Argo AffleckBen Affleck is a force to be reckoned with. Never in my twenty-eight years of life – not after Armaggeddon and certainly not after Gigli – did I think I’d ever write those ten words. But, with Argo, Affleck shows such a mastery of storytelling that I don’t even want to point out some of the minor flaws lest it detract from just how well-made this picture is. This is a movie that has serious chops come awards season, and I wouldn’t be surprised if Ben Affleck – he of Reindeer Games, mind you – gets not only a Best Director nod, but a Best Picture nomination, as well.

SPOILERS BELOW

Argo starts with a fascinating animated-sequence with a voiceover describing the political climate leading up to the 1979 Iranian Hostage Crisis. It sounds campy, but it was actually incredibly helpful in contextualizing the situation, especially for those Generation Xers who don’t believe in history before the nineties. In short, Iranian militants took over the U.S. Embassy back in 1979. The root of this riot was the United States granting asylum to Iran’s former leader, a man thoroughly despised by the Iranian proletariat. All in, the militants ended up taking 52 Americans hostage for 444 days. During this time, however, six embassy workers managed to escape the militants and find asylum with the Canadian ambassador and his wife. 
Following the animated sequence, we’re in the thick of the embassy on the morning of the spontaneous uprising. Affleck stages these scenes brilliantly; we can feel the anger of the Iranian mob, the panic of the embassy staff, and the worry of those Iranians unlucky enough to be applying for Visas on that particular day. When one of the security officials takes off his body gear and tells his fellow guards he’s “going outside to reason with them (the mob),” you actually groan at the foolishness. I know several of the people I was with did. By the end of that morning, Iran held the aforementioned 52 while collecting shredded information that would reveal they were missing the other six. It was only a matter of time before their identities would be discovered – especially since all foreigners were, at that time, leaving Iran in the wake up of the revolution.
Back in the U.S., Tony Mendez (Ben Affleck) is called by his boss at the CIA (played by Bryan Cranston) to “consult” with the State Department on the escalated situation in Iran. Turns out, the State Department is advised by Canada that their own ambassador is holding the six workers. The CIA specializes in extractions such as these, but, apparently, the State Department is going to run this operation itself. It doesn’t take long for Mendez to blow holes in all of the State Department’s ideas (e.g. give the six bicycles and have them bike to the Turkey border a measely three hundred-miles away); unfortunately, Mendez is part of the problem instead of the solution as he admits he has no workable solution either. Cue Planet of the Apes.
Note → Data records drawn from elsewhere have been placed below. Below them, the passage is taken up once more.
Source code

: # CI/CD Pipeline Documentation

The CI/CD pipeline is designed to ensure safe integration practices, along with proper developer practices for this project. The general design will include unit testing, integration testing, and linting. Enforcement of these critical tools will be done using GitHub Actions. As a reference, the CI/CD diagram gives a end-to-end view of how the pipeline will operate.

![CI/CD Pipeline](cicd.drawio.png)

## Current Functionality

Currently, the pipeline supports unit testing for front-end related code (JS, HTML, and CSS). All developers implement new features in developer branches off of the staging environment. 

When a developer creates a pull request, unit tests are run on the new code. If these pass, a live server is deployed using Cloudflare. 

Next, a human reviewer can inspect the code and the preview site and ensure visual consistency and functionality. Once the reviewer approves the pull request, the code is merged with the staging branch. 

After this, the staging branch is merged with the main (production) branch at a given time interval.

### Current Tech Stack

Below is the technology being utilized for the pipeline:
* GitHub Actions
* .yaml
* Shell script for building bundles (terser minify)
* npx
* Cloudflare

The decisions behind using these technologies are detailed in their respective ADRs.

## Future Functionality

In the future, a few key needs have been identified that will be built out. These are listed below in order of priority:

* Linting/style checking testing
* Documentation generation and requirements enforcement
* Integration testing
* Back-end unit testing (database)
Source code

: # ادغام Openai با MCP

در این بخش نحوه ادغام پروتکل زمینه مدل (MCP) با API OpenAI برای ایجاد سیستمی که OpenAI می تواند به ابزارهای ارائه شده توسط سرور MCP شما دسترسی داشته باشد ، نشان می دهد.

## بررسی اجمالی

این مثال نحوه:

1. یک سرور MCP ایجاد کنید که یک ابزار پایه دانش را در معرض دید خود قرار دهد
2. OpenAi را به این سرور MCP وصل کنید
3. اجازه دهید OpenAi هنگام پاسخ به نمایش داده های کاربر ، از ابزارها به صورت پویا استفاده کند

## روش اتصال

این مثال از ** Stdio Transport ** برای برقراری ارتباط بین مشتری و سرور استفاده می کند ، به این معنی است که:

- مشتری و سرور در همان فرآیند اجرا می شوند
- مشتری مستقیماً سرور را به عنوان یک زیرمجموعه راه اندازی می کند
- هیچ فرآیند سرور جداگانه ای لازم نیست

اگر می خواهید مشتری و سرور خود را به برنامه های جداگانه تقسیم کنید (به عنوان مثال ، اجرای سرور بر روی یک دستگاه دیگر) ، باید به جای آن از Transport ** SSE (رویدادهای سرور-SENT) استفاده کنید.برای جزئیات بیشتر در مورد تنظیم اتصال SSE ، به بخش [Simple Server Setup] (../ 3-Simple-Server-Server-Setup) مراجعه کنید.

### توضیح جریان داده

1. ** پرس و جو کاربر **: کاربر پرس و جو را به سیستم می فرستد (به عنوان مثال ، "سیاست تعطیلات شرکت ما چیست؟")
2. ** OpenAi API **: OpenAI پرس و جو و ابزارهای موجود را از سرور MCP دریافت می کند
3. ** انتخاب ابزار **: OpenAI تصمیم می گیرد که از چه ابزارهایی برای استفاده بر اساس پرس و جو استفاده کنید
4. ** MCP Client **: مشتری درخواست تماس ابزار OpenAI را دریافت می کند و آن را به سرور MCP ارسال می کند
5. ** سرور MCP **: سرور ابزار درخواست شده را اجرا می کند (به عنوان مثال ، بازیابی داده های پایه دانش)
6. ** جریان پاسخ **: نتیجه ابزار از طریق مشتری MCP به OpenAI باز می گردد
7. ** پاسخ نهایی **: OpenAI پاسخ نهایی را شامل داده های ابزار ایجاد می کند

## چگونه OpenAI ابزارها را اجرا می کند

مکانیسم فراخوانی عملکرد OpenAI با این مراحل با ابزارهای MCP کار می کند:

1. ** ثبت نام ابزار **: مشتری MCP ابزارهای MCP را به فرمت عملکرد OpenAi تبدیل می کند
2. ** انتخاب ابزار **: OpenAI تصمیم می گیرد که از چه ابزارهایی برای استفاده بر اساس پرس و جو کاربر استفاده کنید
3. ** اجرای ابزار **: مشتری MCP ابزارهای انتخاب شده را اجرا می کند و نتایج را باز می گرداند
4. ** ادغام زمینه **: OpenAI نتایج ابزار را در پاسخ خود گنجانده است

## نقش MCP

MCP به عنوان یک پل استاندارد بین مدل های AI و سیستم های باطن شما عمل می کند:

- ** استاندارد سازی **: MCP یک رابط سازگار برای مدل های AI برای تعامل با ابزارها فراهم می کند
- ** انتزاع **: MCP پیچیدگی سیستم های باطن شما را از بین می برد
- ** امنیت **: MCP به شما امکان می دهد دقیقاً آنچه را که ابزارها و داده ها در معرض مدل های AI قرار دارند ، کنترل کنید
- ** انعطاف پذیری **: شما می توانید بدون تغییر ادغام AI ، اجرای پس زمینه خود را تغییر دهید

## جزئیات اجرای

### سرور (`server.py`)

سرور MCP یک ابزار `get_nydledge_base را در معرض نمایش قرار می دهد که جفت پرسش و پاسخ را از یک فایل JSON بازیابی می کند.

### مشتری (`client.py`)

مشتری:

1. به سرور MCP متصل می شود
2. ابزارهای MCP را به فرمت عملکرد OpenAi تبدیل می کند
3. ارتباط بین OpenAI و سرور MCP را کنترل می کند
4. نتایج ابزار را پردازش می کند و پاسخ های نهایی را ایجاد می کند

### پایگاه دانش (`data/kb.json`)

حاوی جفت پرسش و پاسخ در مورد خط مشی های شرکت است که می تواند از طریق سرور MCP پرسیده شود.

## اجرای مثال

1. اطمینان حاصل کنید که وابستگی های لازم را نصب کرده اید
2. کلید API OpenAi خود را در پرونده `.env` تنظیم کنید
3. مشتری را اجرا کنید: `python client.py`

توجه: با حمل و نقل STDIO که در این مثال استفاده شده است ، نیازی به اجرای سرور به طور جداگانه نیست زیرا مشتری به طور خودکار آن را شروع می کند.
Inspired by a showing of this movie he sees on television, Mendez gets the idea to contact Hollywood makeup artist John Chambers (John Goodman, never better) about a plan to extract the six. It’s Chambers who is well-connected to the Hollywood crowd (Chambers, the man, won an Academy Award for his work on Planet of the Apes) and sees the potential for Mendez’s crazy idea. In short, Mendez will fly to Tehran posing as a Canadian film producer, liaise with the six workers, give them new identities (Canadian film crewmen), and fly back to the States under the watchful eye of Iran’s revolutionary guard. Mendez’s boss sums it up nicely: “the best bad idea we have.”
Without giving away too much, Alan Arkin plays Lester Siegel, the producer Chambers and Mendez contact in order to create the veil of legitimacy. Together, they form a production studio, Studio 6, and get busy finding a script that would require them to “shoot” at desert locations in the Middle East. The script they intend on fake producing – “if I’m producing a fake movie, it’s going to be a hit,” as Siegel says – is Argo, a Star Wars ripoff that Mendez, Siegel, and Chambers get busy plugging as a legitimate Hollywood production. Before long, they have an office, business cards, advertisements in Vanity Fair, and eager actors vying for roles. Once these pieces are in place, Mendez is off to Iran to stage one of the craziest escapes coming out of declassified documents the CIA has probably ever pulled off.
And, that’s the amazing part. Argo is based on an actual event which saw an unholy alliance between Hollywood, the CIA, and the Canadian government. Mull that over. These were the major players in fooling Iran and the crazed revolutionary guards. Ultimately, this is a heist movie which balances comedy, drama, and tension perfectly. The only flaws – and they are few – are nominal. Canada’s credit was minimized (if you research the actual event, Canada did a hell of a lot more in staging this thing), and Affleck certainly changed the narrative to fit more tension in the ending scenes (the Wired article on which much of the movie was based shows an anticlimactic departure from the Tehran airport). Even so, “based on a true story” means the director can take creative liberties such as these.
I left the theater at the Aspen Film Festival with two thoughts: 1. Advanced screenings at festivals are the best; and 2. Ben Affleck, I am now convinced, wrote the bulk of Good Will Hunting. Such is the man’s talent with the last three movies he has directed (and co-written in some cases).